There are various financial products that have been made possible with blockchain and Bitcoin, such as options trading on Bitlevex, the entire DeFi ecosystem, and the NFT market.
However, all of these advancements have also been criticized for their impact on the environment. Bitcoin mining is notoriously seen as a huge contributor to pollution, having a carbon footprint larger than a small country.
Crypto enthusiasts consider this as a necessary evil to be able to decentralize our monetary system. Others, wish that Bitcoin mining could shift towards greener energy and will not consider it as a payment method until then.
Is crypto mining really that bad for the environment?
First, we need to assess whether Bitcoin mining is really bad for the environment.

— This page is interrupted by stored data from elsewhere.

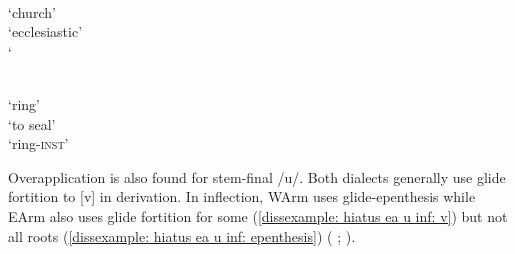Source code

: \begin{exe}
	
	\ex 
	\begin{multicols}{2}
		\begin{xlist}
			
			\ex {}\label{dissexample: hiatus ea i inf: delete}\\
			`church'\\
			`ecclesiastic'\\
			`
			
			\ex {}\label{dissexample: hiatus ea i inf: epenthesis}\\
			`ring'\\
			`to seal'\\
			`ring-\textsc{inst}'
		\end{xlist}
		
	\end{multicols}
	
\end{exe}

Overapplication is also found  for stem-final  /u/. Both dialects generally use glide fortition to [v] in derivation.  In inflection, WArm uses glide-epenthesis while EArm also uses glide fortition for some  (\ref{dissexample: hiatus ea u inf: v}) but not all roots (\ref{dissexample: hiatus ea u inf: epenthesis}) (\citeauthor{Minassian-1980-EastArmenianGrammar} \citeyear[95]{Minassian-1980-EastArmenianGrammar}; \citeauthor{Margaryan-1997-ArmenianPhonology} \citeyear[103-7]{Margaryan-1997-ArmenianPhonology}).  




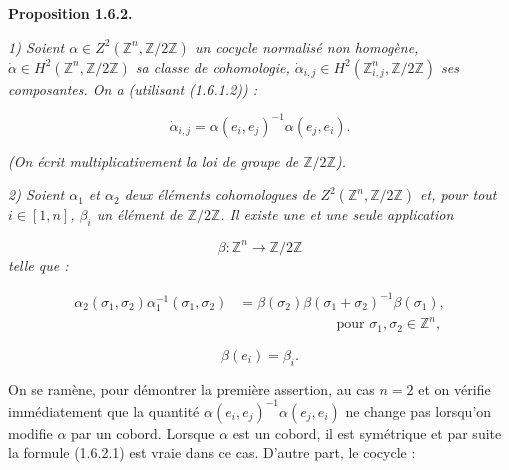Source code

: %
\noindent\textbf{Proposition 1.6.2.}\quad

\noindent\emph{1) Soient
$\alpha\in Z^2(\mathbb Z^n,\mathbb Z/2\mathbb Z)$ un cocycle normalisé
non homogène, $\dot\alpha\in H^2(\mathbb Z^n,\mathbb Z/2\mathbb Z)$
sa classe de cohomologie,
$\dot\alpha_{i,j}\in H^2(\mathbb Z^n_{i,j},\mathbb Z/2\mathbb Z)$
ses composantes. On a (utilisant (1.6.1.2)) :}

\begin{equation}
  \dot\alpha_{i,j}
  =\alpha(e_i,e_j)^{-1}\alpha(e_j,e_i).
  \tag{1.6.2.1}
\end{equation}

\noindent\emph{(On écrit multiplicativement la loi de groupe de
$\mathbb Z/2\mathbb Z$).}

\noindent\emph{2) Soient $\alpha_1$ et $\alpha_2$ deux éléments
cohomologues de $Z^2(\mathbb Z^n,\mathbb Z/2\mathbb Z)$ et, pour tout
$i\in[1,n]$, $\beta_i$ un élément de $\mathbb Z/2\mathbb Z$. Il existe
une et une seule application}

\begin{equation*}
  \beta\colon\mathbb Z^n\longrightarrow\mathbb Z/2\mathbb Z
\end{equation*}
\noindent\emph{telle que :}

\begin{equation}
  \begin{aligned}
    \alpha_2(\sigma_1,\sigma_2)\alpha_1^{-1}(\sigma_1,\sigma_2)
      &=\beta(\sigma_2)\beta(\sigma_1+\sigma_2)^{-1}\beta(\sigma_1),\\[-1mm]
    &\hspace{7em}\text{pour }\sigma_1,\sigma_2\in\mathbb Z^n,
  \end{aligned}
  \tag{1.6.2.2}
\end{equation}

\begin{equation}
  \beta(e_i)=\beta_i.
  \tag{1.6.2.3}
\end{equation}

On se ramène, pour démontrer la première assertion, au cas $n=2$ et
on vérifie immédiatement que la quantité
$\alpha(e_i,e_j)^{-1}\alpha(e_j,e_i)$ ne change pas lorsqu'on modifie
$\alpha$ par un cobord. Lorsque $\alpha$ est un cobord, il est
symétrique et par suite la formule (1.6.2.1) est vraie dans ce cas.
D'autre part, le cocycle :

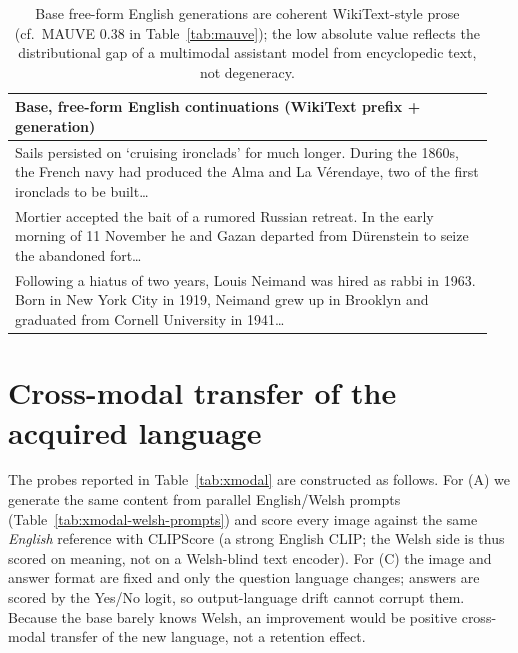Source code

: \begin{table}[h]\centering\footnotesize
\renewcommand{\arraystretch}{1.2}
\begin{tabular}{@{}p{0.95\linewidth}@{}}
\toprule
\textbf{Base, free-form English continuations (WikiText prefix + generation)}\\
\midrule
\footnotesize Sails persisted on `cruising ironclads' for much longer. During the
1860s, the French navy had produced the Alma and La V\'erendaye, two of the first
ironclads to be built\dots\\
\midrule
\footnotesize Mortier accepted the bait of a rumored Russian retreat. In the early
morning of 11 November he and Gazan departed from D\"urenstein to seize the
abandoned fort\dots\\
\midrule
\footnotesize Following a hiatus of two years, Louis Neimand was hired as rabbi in
1963. Born in New York City in 1919, Neimand grew up in Brooklyn and graduated
from Cornell University in 1941\dots\\
\bottomrule
\end{tabular}
\caption{Base free-form English generations are coherent WikiText-style prose
(cf.\ MAUVE $0.38$ in Table~\ref{tab:mauve}); the low absolute value reflects the
distributional gap of a multimodal assistant model from encyclopedic text, not
degeneracy.}
\label{tab:mauve-samples}
\end{table}


\section{Cross-modal transfer of the acquired language}
\label{app:xmodal}
The probes reported in Table~\ref{tab:xmodal} are constructed as follows. For (A)
we generate the same content from parallel English/Welsh prompts
(Table~\ref{tab:xmodal-welsh-prompts}) and score every image against the same
\emph{English} reference with CLIPScore (a strong English CLIP; the Welsh side is
thus scored on meaning, not on a Welsh-blind text encoder). For (C) the image and
answer format are fixed and only the question language changes; answers are
scored by the Yes/No logit, so output-language drift cannot corrupt them. Because
the base barely knows Welsh, an improvement would be positive cross-modal
transfer of the new language, not a retention effect.

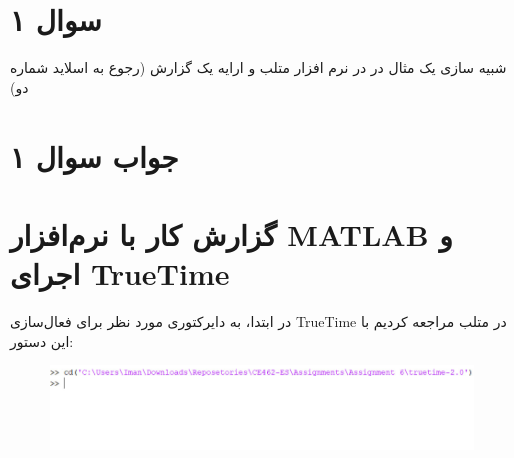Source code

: \section*{سوال ۱}

شبیه سازی یک مثال
در
در نرم افزار متلب و ارایه یک گزارش (رجوع به اسلاید شماره دو)

\section*{جواب سوال ۱}

\section*{گزارش کار با نرم‌افزار MATLAB و اجرای TrueTime}

در ابتدا، به دایرکتوری مورد نظر برای فعال‌سازی TrueTime در متلب مراجعه کردیم با این دستور:
\begin{figure}[h]
	\centering
	\includegraphics{12.jpg}
	\label{fig:label4}
\end{figure}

The latest study from Cambridge University shows that Bitcoin consumes more than the entire country of Argentina on a yearly basis.
This is certainly a worrying statistic, as the BTC network is used to serve only a small amount of transactions, in comparison to traditional monetary networks like banks or Visa.
As a result, the narrative that the spending of this energy is for the greater good falls a bit flat. It has made companies like Tesla backtrack on their decision to accept Bitcoins as a method of payment, or at least until 50% of its mining is directly coming from renewable forms of energy.
This decision alone is regarded as one of the main reasons for the crypto market crash of May 2021, where bitcoin dropped 50% from its all-time high in just a couple of weeks.
What can be done to make Bitcoin Greener?
On the other hand, Jack Dorsey, CEO of Square and Twitter, sees this renewed public interest in Bitcoin mining as a good thing. He believes that Bitcoin isn’t going anywhere and that it will, in fact, encourage energy producers to start providing more sources of renewable electricity.
In their recently released paper, Square shows how Bitcoin, as a huge electricity consumer can persuade providers to switch to cleaner sources such as wind, solar or hydro.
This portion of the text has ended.